* WORK ITEM *
Among the records that follow, find each line holding the word "left" and copy it.

-------- TASK INPUTS --------

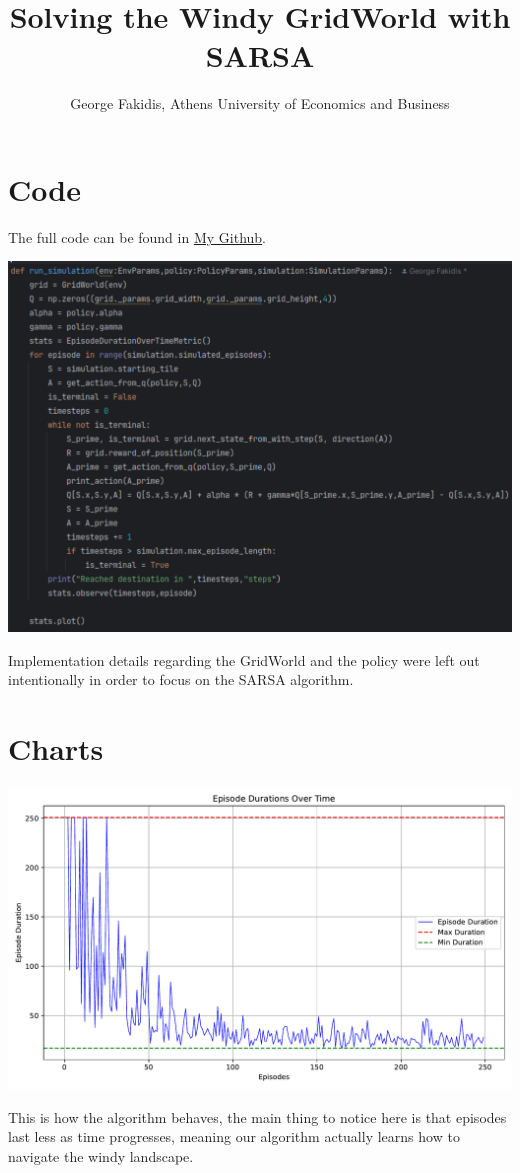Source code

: \documentclass{article}
\title{Solving the Windy GridWorld with SARSA}
\author{George Fakidis, Athens University of Economics and Business}
\begin{document}
\maketitle

\section{Code}
The full code can be found in \href{https://github.com/GeorgeFkd/aueb-cs-masters/blob/master/reinforcement-learning/RL-hw6.py}{My Github}.

\includegraphics[scale=0.9,center]{img.pdf}

Implementation details regarding the GridWorld and the policy were left out intentionally in order to focus on the SARSA algorithm.
\section{Charts}
\includegraphics[scale=0.8,center]{Windy Grid World with SARSA.pdf}
\par
This is how the algorithm behaves, the main thing to notice here is that episodes
last less as time progresses, meaning our algorithm actually learns how to navigate
the windy landscape.
\end{document}
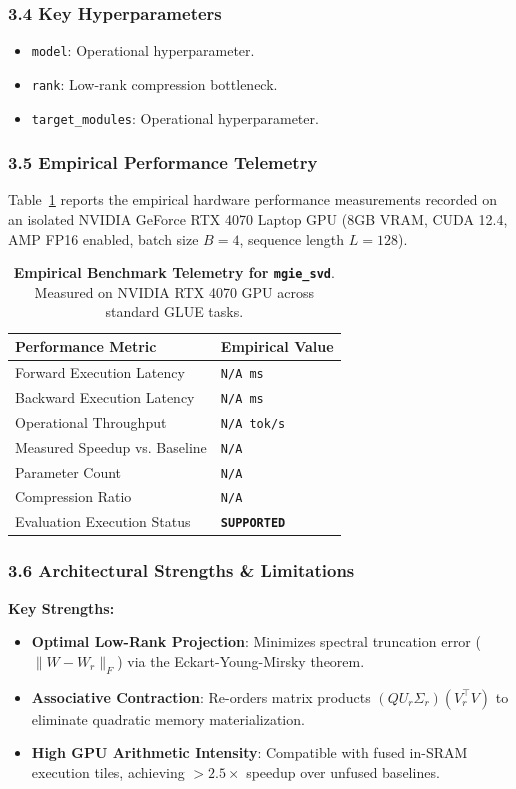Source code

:\subsubsection*{3.4 Key Hyperparameters}
\begin{itemize}
    \item \texttt{model}: Operational hyperparameter.
    \item \texttt{rank}: Low-rank compression bottleneck.
    \item \texttt{target\_modules}: Operational hyperparameter.
\end{itemize}

\subsubsection*{3.5 Empirical Performance Telemetry}
Table~\ref{tab:telemetry_mgie_svd} reports the empirical hardware performance measurements recorded on an isolated NVIDIA GeForce RTX 4070 Laptop GPU (8GB VRAM, CUDA 12.4, AMP FP16 enabled, batch size $B=4$, sequence length $L=128$).

\begin{table}[h]
\centering
\small
\caption{\textbf{Empirical Benchmark Telemetry for \texttt{mgie\_svd}}. Measured on NVIDIA RTX 4070 GPU across standard GLUE tasks.}
\label{tab:telemetry_mgie_svd}
\begin{tabularx}{\columnwidth}{lX}
\toprule
\textbf{Performance Metric} & \textbf{Empirical Value} \\
\midrule
Forward Execution Latency & \texttt{N/A ms} \\
Backward Execution Latency & \texttt{N/A ms} \\
Operational Throughput & \texttt{N/A tok/s} \\
Measured Speedup vs. Baseline & \texttt{N/A} \\
Parameter Count & \texttt{N/A} \\
Compression Ratio & \texttt{N/A} \\
Evaluation Execution Status & \textbf{\texttt{SUPPORTED}} \\
\bottomrule
\end{tabularx}
\end{table}

\subsubsection*{3.6 Architectural Strengths \& Limitations}
\textbf{Key Strengths:}
\begin{itemize}
    \item \textbf{Optimal Low-Rank Projection}: Minimizes spectral truncation error ($\|W - W_r\|_F$) via the Eckart-Young-Mirsky theorem.
    \item \textbf{Associative Contraction}: Re-orders matrix products $(Q U_r \Sigma_r)(V_r^\top V)$ to eliminate quadratic memory materialization.
    \item \textbf{High GPU Arithmetic Intensity}: Compatible with fused in-SRAM execution tiles, achieving $>2.5\times$ speedup over unfused baselines.
\end{itemize}

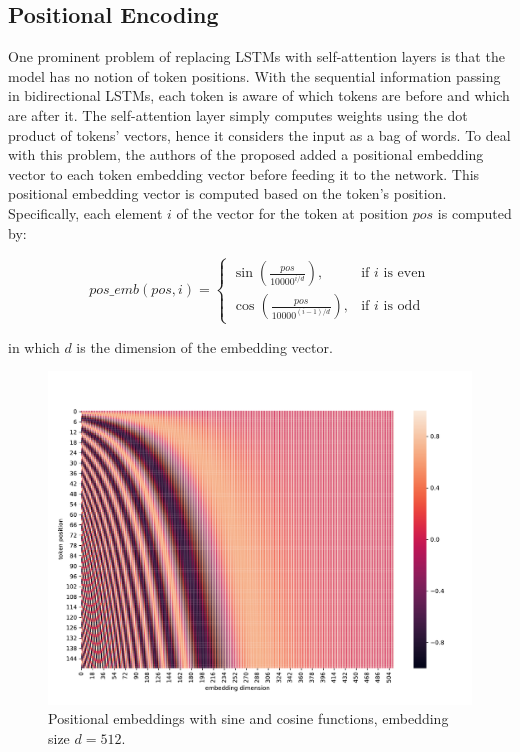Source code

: \subsection{Positional Encoding}
\label{lit-trans-pos}

One prominent problem of replacing LSTMs with self-attention layers is that the model has no notion of token positions.
With the sequential information passing in bidirectional LSTMs, each token is aware of which tokens are before and which are after it.
The self-attention layer simply computes weights using the dot product of tokens' vectors, hence it considers the input as a bag of words.
To deal with this problem, the authors of the \transformer proposed added a positional embedding vector to each token embedding vector before feeding it to the network.
This positional embedding vector is computed based on the token's position. Specifically, each element $i$ of the vector for the token at position $pos$ is computed by:

\begin{equation}
    pos\_emb(pos, i) = \begin{cases} \sin\left(\frac{pos}{10000^{i/d}}\right), & \mbox{if } i\mbox{ is even} \\ \cos\left(\frac{pos}{10000^{(i-1)/d}}\right), & \mbox{if } i\mbox{ is odd} \end{cases}
\end{equation}

in which $d$ is the dimension of the embedding vector.

\begin{figure}
    \centering
    \includegraphics[width=\linewidth]{img/positional-embedding.pdf}
    \caption{Positional embeddings with sine and cosine functions, embedding size $d=512$.}
    \label{fig:positional-embedding}
\end{figure}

--------

* SOLUTION TO THIS TASK *
Implementation details regarding the GridWorld and the policy were left out intentionally in order to focus on the SARSA algorithm.
    pos\_emb(pos, i) = \begin{cases} \sin\left(\frac{pos}{10000^{i/d}}\right), & \mbox{if } i\mbox{ is even} \\ \cos\left(\frac{pos}{10000^{(i-1)/d}}\right), & \mbox{if } i\mbox{ is odd} \end{cases}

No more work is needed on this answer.